• WORK ORDER:
Search the records for the word "they" and report each line that has it.

Dataset entries:
+--
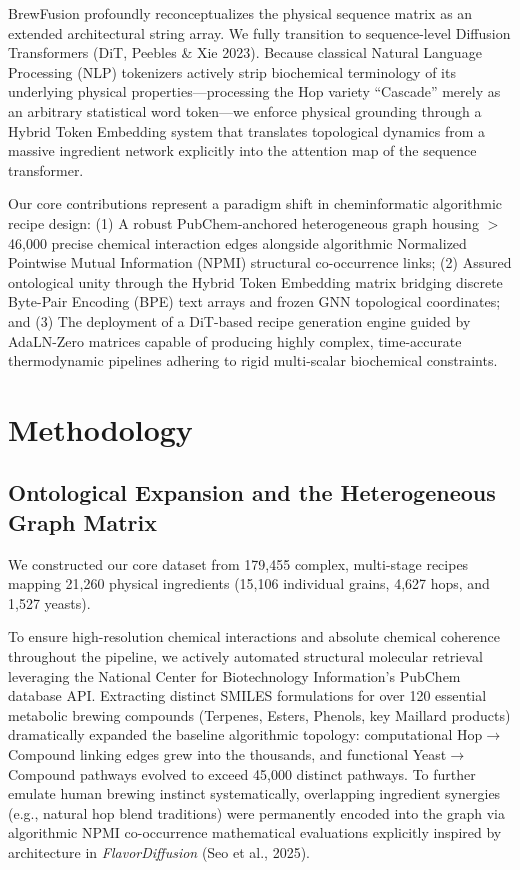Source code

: \documentclass[10pt,twocolumn,letterpaper]{article}
\begin{document}
BrewFusion profoundly reconceptualizes the physical sequence matrix as an extended architectural string array. We fully transition to sequence-level Diffusion Transformers (DiT, Peebles \& Xie 2023). Because classical Natural Language Processing (NLP) tokenizers actively strip biochemical terminology of its underlying physical properties---processing the Hop variety ``Cascade'' merely as an arbitrary statistical word token---we enforce physical grounding through a Hybrid Token Embedding system that translates topological dynamics from a massive ingredient network explicitly into the attention map of the sequence transformer.

Our core contributions represent a paradigm shift in cheminformatic algorithmic recipe design: (1) A robust PubChem-anchored heterogeneous graph housing $>$46,000 precise chemical interaction edges alongside algorithmic Normalized Pointwise Mutual Information (NPMI) structural co-occurrence links; (2) Assured ontological unity through the Hybrid Token Embedding matrix bridging discrete Byte-Pair Encoding (BPE) text arrays and frozen GNN topological coordinates; and (3) The deployment of a DiT-based recipe generation engine guided by AdaLN-Zero matrices capable of producing highly complex, time-accurate thermodynamic pipelines adhering to rigid multi-scalar biochemical constraints.

\section{Methodology}

\subsection{Ontological Expansion and the Heterogeneous Graph Matrix}
We constructed our core dataset from 179,455 complex, multi-stage recipes mapping 21,260 physical ingredients (15,106 individual grains, 4,627 hops, and 1,527 yeasts).

To ensure high-resolution chemical interactions and absolute chemical coherence throughout the pipeline, we actively automated structural molecular retrieval leveraging the National Center for Biotechnology Information's PubChem database API. Extracting distinct SMILES formulations for over 120 essential metabolic brewing compounds (Terpenes, Esters, Phenols, key Maillard products) dramatically expanded the baseline algorithmic topology: computational Hop$\rightarrow$Compound linking edges grew into the thousands, and functional Yeast$\rightarrow$Compound pathways evolved to exceed 45,000 distinct pathways. To further emulate human brewing instinct systematically, overlapping ingredient synergies (e.g., natural hop blend traditions) were permanently encoded into the graph via algorithmic NPMI co-occurrence mathematical evaluations explicitly inspired by architecture in \textit{FlavorDiffusion} (Seo et al., 2025).
\end{document}
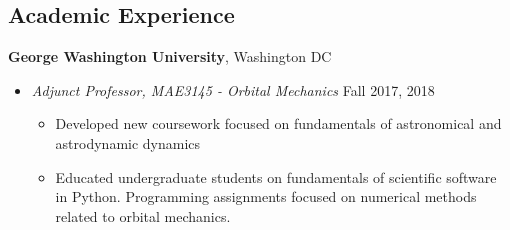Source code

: 
\subsection*{Academic Experience}
{}

\textbf{George Washington University}, Washington DC
    \begin{itemize}
        \item[] \textit{Adjunct Professor, MAE3145 - Orbital Mechanics} \hfill {Fall 2017, 2018}
            \begin{itemize}
                \item Developed new coursework focused on fundamentals of astronomical and astrodynamic dynamics
                \item Educated undergraduate students on fundamentals of scientific software in Python. 
                    Programming assignments focused on numerical methods related to orbital mechanics.
                    


\end{itemize}
\end{itemize}
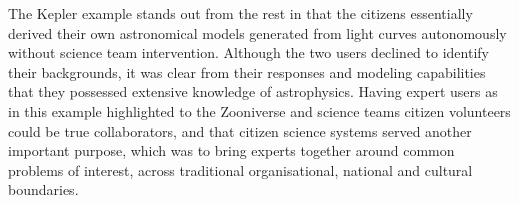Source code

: \documentclass{sigchi}
\begin{document}
The Kepler example stands out from the rest in that the citizens essentially derived their own astronomical models generated from light curves autonomously without science team intervention.  Although the two users declined to identify their backgrounds, it was clear from their responses and modeling capabilities that they possessed extensive knowledge of astrophysics. Having expert users as in this example highlighted to the Zooniverse and science teams citizen volunteers could be true collaborators, and that citizen science systems served another important purpose, which was to bring experts together around common problems of interest, across traditional organisational, national and cultural boundaries.


\end{document}
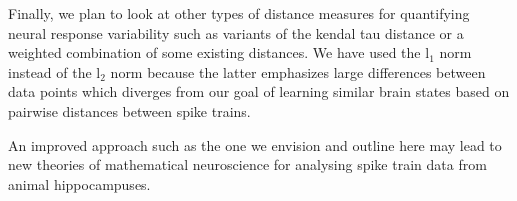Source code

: Finally, we plan to look at other types of distance measures for quantifying neural response variability such as variants of the kendal tau distance 
or a weighted combination of some existing distances. We have used the l$_1$
norm instead of the l$_{2}$ norm because the latter emphasizes large differences between data points which diverges from our goal of learning similar brain states 
based on pairwise distances between spike trains.


An improved approach such as the one we envision and outline here 
may lead to new theories of mathematical neuroscience for analysing spike train data from animal hippocampuses.















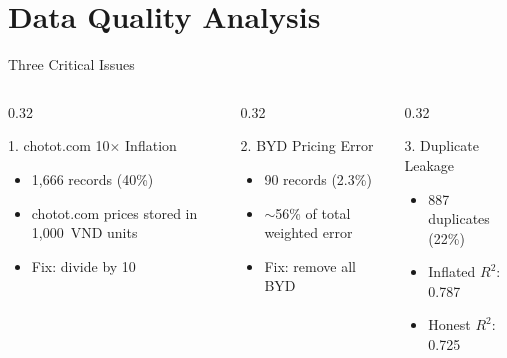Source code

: \documentclass[aspectratio=169]{beamer}
\begin{document}


    \section{Data Quality Analysis}

    \begin{frame}{Three Critical Issues}
        \begin{columns}[T]
            \begin{column}{0.32\textwidth}
                \begin{block}{\small 1. chotot.com 10$\times$ Inflation}
                    \small
                    \begin{itemize}
                        \item 1,666 records (40\%)
                        \item chotot.com prices stored in 1,000~VND units
                        \item Fix: divide by 10
                    \end{itemize}
                \end{block}
            \end{column}
            \begin{column}{0.32\textwidth}
                \begin{block}{\small 2. BYD Pricing Error}
                    \small
                    \begin{itemize}
                        \item 90 records (2.3\%)
                        \item $\sim$56\% of total weighted error
                        \item Fix: remove all BYD
                    \end{itemize}
                \end{block}
            \end{column}
            \begin{column}{0.32\textwidth}
                \begin{block}{\small 3. Duplicate Leakage}
                    \small
                    \begin{itemize}
                        \item 887 duplicates (22\%)
                        \item Inflated $R^2$: 0.787
                        \item Honest $R^2$: 0.725
                    \end{itemize}
                \end{block}
            \end{column}
        \end{columns}


\end{frame}
\end{document}
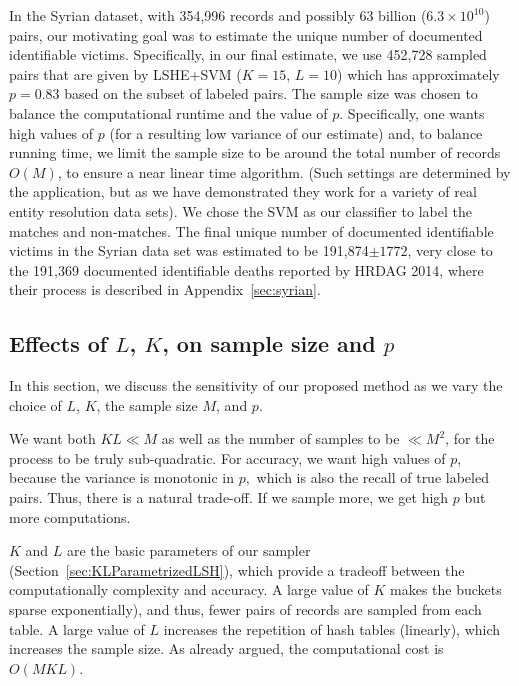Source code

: \documentclass{imsart}
\begin{document}
In the Syrian dataset, with 354,996 records and possibly 63 billion ($6.3 \times 10^{10}$) pairs, our motivating goal was to estimate the unique number of documented identifiable victims. Specifically, in our final estimate, we use
452,728 sampled pairs that are given by  LSHE+SVM  ($K = 15$, $L = 10$) which has approximately $p=0.83$ based on the subset of labeled pairs. The sample size was chosen to balance the computational runtime and the value of $p$.
Specifically, one wants high values of $p$ (for a resulting low variance of our estimate) and, to balance running time, we
limit the sample size to be around the total number of records $O(M)$, to ensure a near linear time algorithm. (Such settings are determined by the application, but as we have demonstrated they work for a variety of real entity resolution data sets). We chose the SVM as our classifier to label the matches and non-matches. The final unique number of documented identifiable victims in the Syrian data set was estimated to be 191,874$ \pm 1772$, very close to the 191,369 documented identifiable deaths reported by HRDAG 2014, where their process is described in Appendix~\ref{sec:syrian}.

\subsection{Effects of $L$, $K$, on sample size and $p$}
\label{sec:parameterstudy}
In this section, we discuss the sensitivity of our proposed method as we vary the choice of $L$, $K$, the sample size $M$, and $p$.

We want both $KL \ll M$ as well as the number of samples to be $\ll M^2$, for the process to be truly sub-quadratic. For accuracy, we want high values of $p$, because the variance is monotonic in $p,$ which is also the recall of true labeled pairs. Thus, there is a natural trade-off. If we sample more, we get high $p$ but more computations.

$K$ and $L$ are the basic parameters of our sampler (Section~\ref{sec:KLParametrizedLSH}), which provide a tradeoff between the computationally complexity and accuracy. A large value of $K$ makes the buckets sparse exponentially), and thus, fewer pairs of records are sampled from each table. A large value of $L$ increases the repetition of hash tables (linearly), which increases the sample size. As already argued, the computational cost is $O(MKL)$.
\end{document}
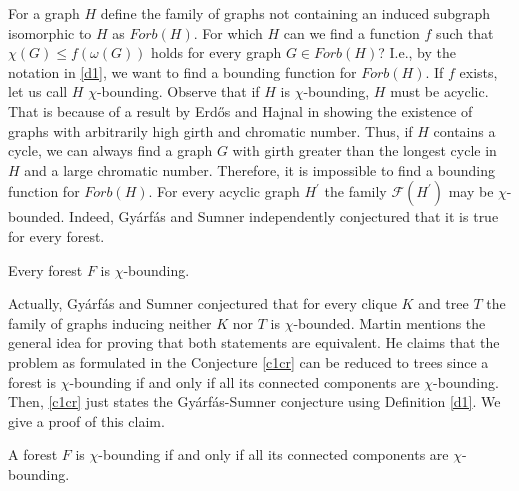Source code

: For a graph $H$ define the family of graphs not containing an induced subgraph isomorphic to $H$ as $\textit{Forb}(H)$. For which $H$ can we find a function $f$ such that $\chi (G)\leq f(\omega (G))$ holds for every graph $G\in\textit{Forb}(H)$? I.e., by the notation in \ref{d1}, we want to find a bounding function for $\textit{Forb}(H)$. If $f$ exists, let us call $H$ $\chi $-bounding. Observe that if $H$ is $\chi $-bounding, $H$ must be acyclic. That is because of a result by Erd\H{o}s and Hajnal in \cite{EH66} showing the existence of graphs with arbitrarily high girth and chromatic number. Thus, if $H$ contains a cycle, we can always find a graph $G$ with girth greater than the longest cycle in $H$ and a large chromatic number. Therefore, it is impossible to find a bounding function for $\textit{Forb}(H)$. For every acyclic graph $H^\prime$ the family $\mathcal{F}(H^\prime )$ may be $\chi$-bounded. Indeed, Gyárfás \cite{Gy75} and Sumner \cite{Su81} independently conjectured that it is true for every forest.

\begin{con}\label{c1cr}
Every forest $F$ is $\chi$-bounding.
\end{con}

Actually, Gyárfás and Sumner conjectured that for every clique $K$ and tree $T$ the family of graphs inducing neither $K$ nor $T$ is $\chi$-bounded. Martin \cite{Ma16} mentions the general idea for proving that both statements are equivalent. He claims that the problem as formulated in the Conjecture \ref{c1cr} can be reduced to trees since a forest is $\chi$-bounding if and only if all its connected components are $\chi$-bounding. Then, \ref{c1cr} just states the Gyárfás-Sumner conjecture using Definition \ref{d1}. We give a proof of this claim.

\begin{thm}
A forest $F$ is $\chi$-bounding if and only if all its connected components are $\chi$-bounding.
\end{thm}

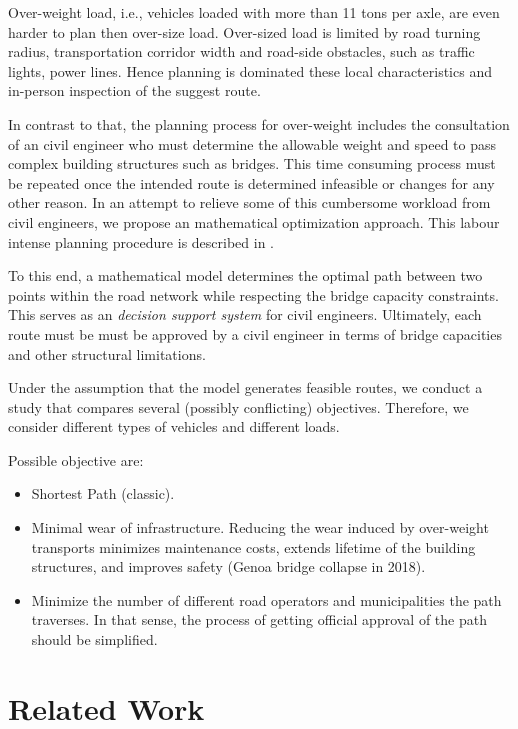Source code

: 

Over-weight load, i.e., vehicles loaded with more than 11 tons per axle,
are even harder to plan then over-size load. Over-sized load is limited
by road turning radius, transportation corridor width and road-side obstacles, such as traffic lights, power lines. Hence planning is dominated these local characteristics
and in-person inspection of the suggest route.

In contrast to that, the planning process for over-weight includes the consultation
of an civil engineer who must determine the allowable weight and speed to pass
complex building structures such as bridges.
This time consuming process must be repeated once the intended route is determined infeasible or changes for any other reason.
In an attempt to relieve some of this cumbersome workload from civil engineers,
we propose an mathematical optimization approach.
This labour intense planning procedure is described in
\citet{Osegueda.1999}.

To this end, a mathematical model determines the optimal path between two
points within the road network while respecting the bridge capacity constraints.
This serves as an \textit{decision support system} for civil engineers.
Ultimately,  each route must be must be approved by a civil engineer  in terms of
bridge capacities and other structural limitations.

Under the assumption that the model generates feasible routes,
we conduct a study that compares several (possibly conflicting) objectives.
Therefore, we consider different types of vehicles and different loads.

Possible objective are:
\begin{itemize}
  \item Shortest Path (classic).

  \item Minimal wear of infrastructure. Reducing the wear induced by over-weight transports
  minimizes maintenance costs, extends lifetime of the building structures, and
  improves safety (Genoa bridge collapse in 2018).

  \item Minimize the number of different road operators and municipalities the path
  traverses. In that sense, the process of getting official approval of the
  path should be simplified.
\end{itemize}

\section{Related Work}



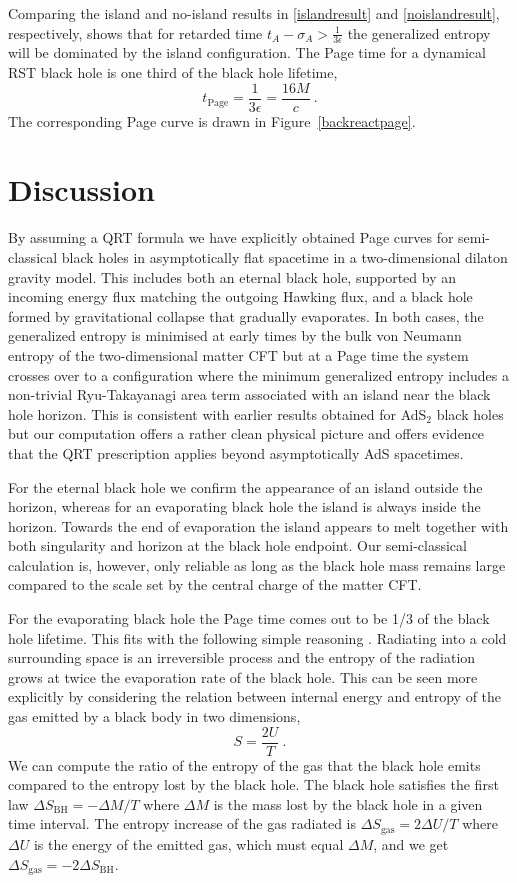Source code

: \documentclass[12pt,a4paper]{article}
\newcommand{\be}{\begin{equation}}
\newcommand{\ee}{\end{equation}}
\newcommand{\f}[2]{\frac{#1}{#2}}
\begin{document}
Comparing the island and no-island results in \eqref{islandresult} and \eqref{noislandresult}, respectively, shows that for retarded time 
$t_A-\sigma_A > \f1{3\epsilon}$ the generalized entropy will be dominated by the island configuration. The Page time for a dynamical RST black hole is one third of the black hole lifetime,
\be\label{RSTpagetime}
t_\text{Page} = \frac1{3\epsilon}=\f{16M}{c} \>.
\ee
The corresponding Page curve is drawn in Figure~\ref{backreactpage}.

%
\section{Discussion}\label{sec:conclusion}
%
By assuming a QRT formula we have explicitly obtained Page curves for semi-classical black holes in asymptotically flat spacetime in a two-dimensional dilaton gravity model. This includes both an eternal black hole, supported by an incoming energy flux matching the outgoing Hawking flux, and a black hole formed by gravitational collapse that gradually evaporates. In both cases, the generalized entropy is minimised at early times by the bulk von Neumann entropy of the two-dimensional matter CFT but at a Page time the system crosses over to a configuration where the minimum generalized entropy includes a non-trivial Ryu-Takayanagi area term associated with an island near the black hole horizon. This is consistent with earlier results obtained for AdS$_2$ black holes but our computation offers a rather clean physical picture and offers evidence that the QRT prescription applies beyond asymptotically AdS spacetimes.

For the eternal black hole we confirm the appearance of an island outside the horizon, whereas for an evaporating black hole the island is always inside the horizon. Towards the end of evaporation the island appears to melt together with both singularity and horizon at the black hole endpoint. Our semi-classical calculation is, however, only reliable as long as the black hole mass remains large compared to the scale set by the central charge of the matter CFT. 

For the evaporating black hole the Page time comes out to be 1/3 of the black hole lifetime. This fits with the following simple reasoning \cite{Zurek:1982zz}. Radiating into a cold surrounding space is an irreversible process and the entropy of the radiation grows at twice the evaporation rate of the black hole. This can be seen more explicitly by considering the relation between internal energy and entropy of the gas emitted by a black body in two dimensions, 
\be
S =  \f{2 U}{T}~.
\ee
We can compute the ratio of the entropy of the gas that the black hole emits compared to the entropy lost by the black hole. The black hole satisfies the first law $\Delta S_\text{BH} = -\Delta M/T$ where $\Delta M$ is the mass lost by the black hole in a given time interval. The entropy increase of the gas radiated is $\Delta S_\text{gas} = 2 \Delta U / T$ where $\Delta U$ is the energy of the emitted gas, which must equal $\Delta M$, and we get $\Delta S_\text{gas} = -2 \Delta S_\text{BH}$.
\end{document}
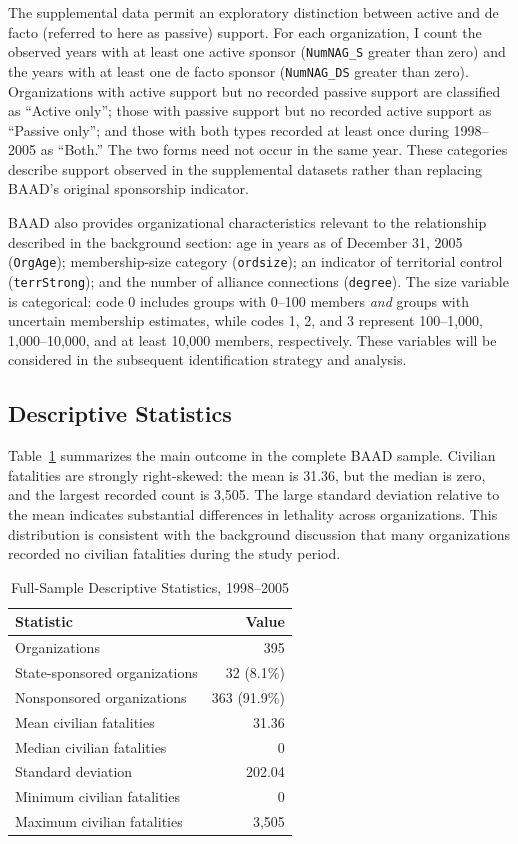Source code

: \documentclass{article}
\begin{document}
The supplemental data permit an exploratory distinction between active and de facto (referred to here as passive) support. For each organization, I count the observed years with at least one active sponsor (\texttt{NumNAG\_S} greater than zero) and the years with at least one de facto sponsor (\texttt{NumNAG\_DS} greater than zero). Organizations with active support but no recorded passive support are classified as ``Active only''; those with passive support but no recorded active support as ``Passive only''; and those with both types recorded at least once during 1998--2005 as ``Both.'' The two forms need not occur in the same year. These categories describe support observed in the supplemental datasets rather than replacing BAAD's original sponsorship indicator.

BAAD also provides organizational characteristics relevant to the relationship described in the background section: age in years as of December 31, 2005 (\texttt{OrgAge}); membership-size category (\texttt{ordsize}); an indicator of territorial control (\texttt{terrStrong}); and the number of alliance connections (\texttt{degree}). The size variable is categorical: code 0 includes groups with 0--100 members \emph{and} groups with uncertain membership estimates, while codes 1, 2, and 3 represent 100--1,000, 1,000--10,000, and at least 10,000 members, respectively. These variables will be considered in the subsequent identification strategy and analysis.

\subsection{Descriptive Statistics}

Table~\ref{tab:full_sample} summarizes the main outcome in the complete BAAD sample. Civilian fatalities are strongly right-skewed: the mean is 31.36, but the median is zero, and the largest recorded count is 3,505. The large standard deviation relative to the mean indicates substantial differences in lethality across organizations. This distribution is consistent with the background discussion that many organizations recorded no civilian fatalities during the study period.

\begin{table}[htbp]
\centering
\caption{Full-Sample Descriptive Statistics, 1998--2005}
\label{tab:full_sample}
\begin{tabular}{lr}
\hline
Statistic & Value \\
\hline
Organizations & 395 \\
State-sponsored organizations & 32 (8.1\%) \\
Nonsponsored organizations & 363 (91.9\%) \\
Mean civilian fatalities & 31.36 \\
Median civilian fatalities & 0 \\
Standard deviation & 202.04 \\
Minimum civilian fatalities & 0 \\
Maximum civilian fatalities & 3,505 \\
\hline
\end{tabular}
\end{table}
\end{document}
+--
• TASK RESULT:
The Kepler example stands out from the rest in that the citizens essentially derived their own astronomical models generated from light curves autonomously without science team intervention.  Although the two users declined to identify their backgrounds, it was clear from their responses and modeling capabilities that they possessed extensive knowledge of astrophysics. Having expert users as in this example highlighted to the Zooniverse and science teams citizen volunteers could be true collaborators, and that citizen science systems served another important purpose, which was to bring experts together around common problems of interest, across traditional organisational, national and cultural boundaries.
limit the sample size to be around the total number of records $O(M)$, to ensure a near linear time algorithm. (Such settings are determined by the application, but as we have demonstrated they work for a variety of real entity resolution data sets). We chose the SVM as our classifier to label the matches and non-matches. The final unique number of documented identifiable victims in the Syrian data set was estimated to be 191,874$ \pm 1772$, very close to the 191,369 documented identifiable deaths reported by HRDAG 2014, where their process is described in Appendix~\ref{sec:syrian}.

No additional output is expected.